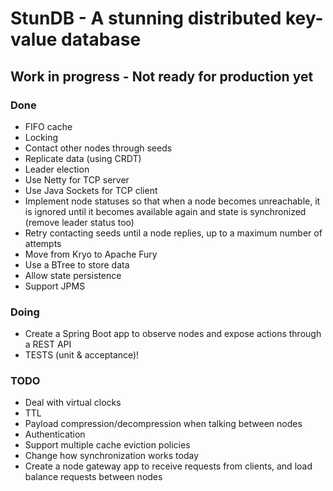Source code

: # StunDB - A stunning distributed key-value database

## Work in progress - Not ready for production yet

### Done
- FIFO cache
- Locking
- Contact other nodes through seeds
- Replicate data (using CRDT)
- Leader election
- Use Netty for TCP server
- Use Java Sockets for TCP client
- Implement node statuses so that when a node becomes unreachable, it is ignored until it becomes available again and state is synchronized (remove leader status too)
- Retry contacting seeds until a node replies, up to a maximum number of attempts
- Move from Kryo to Apache Fury
- Use a BTree to store data
- Allow state persistence
- Support JPMS

### Doing
- Create a Spring Boot app to observe nodes and expose actions through a REST API
- TESTS (unit & acceptance)!

### TODO
- Deal with virtual clocks
- TTL
- Payload compression/decompression when talking between nodes
- Authentication
- Support multiple cache eviction policies
- Change how synchronization works today
- Create a node gateway app to receive requests from clients, and load balance requests between nodes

- [Instructions for the task]: For this task, give the full listing again verbatim and keep out every picture.

- [Result]:
Source code

: # StunDB - A stunning distributed key-value database

## Work in progress - Not ready for production yet

### Done
- FIFO cache
- Locking
- Contact other nodes through seeds
- Replicate data (using CRDT)
- Leader election
- Use Netty for TCP server
- Use Java Sockets for TCP client
- Implement node statuses so that when a node becomes unreachable, it is ignored until it becomes available again and state is synchronized (remove leader status too)
- Retry contacting seeds until a node replies, up to a maximum number of attempts
- Move from Kryo to Apache Fury
- Use a BTree to store data
- Allow state persistence
- Support JPMS

### Doing
- Create a Spring Boot app to observe nodes and expose actions through a REST API
- TESTS (unit & acceptance)!

### TODO
- Deal with virtual clocks
- TTL
- Payload compression/decompression when talking between nodes
- Authentication
- Support multiple cache eviction policies
- Change how synchronization works today
- Create a node gateway app to receive requests from clients, and load balance requests between nodes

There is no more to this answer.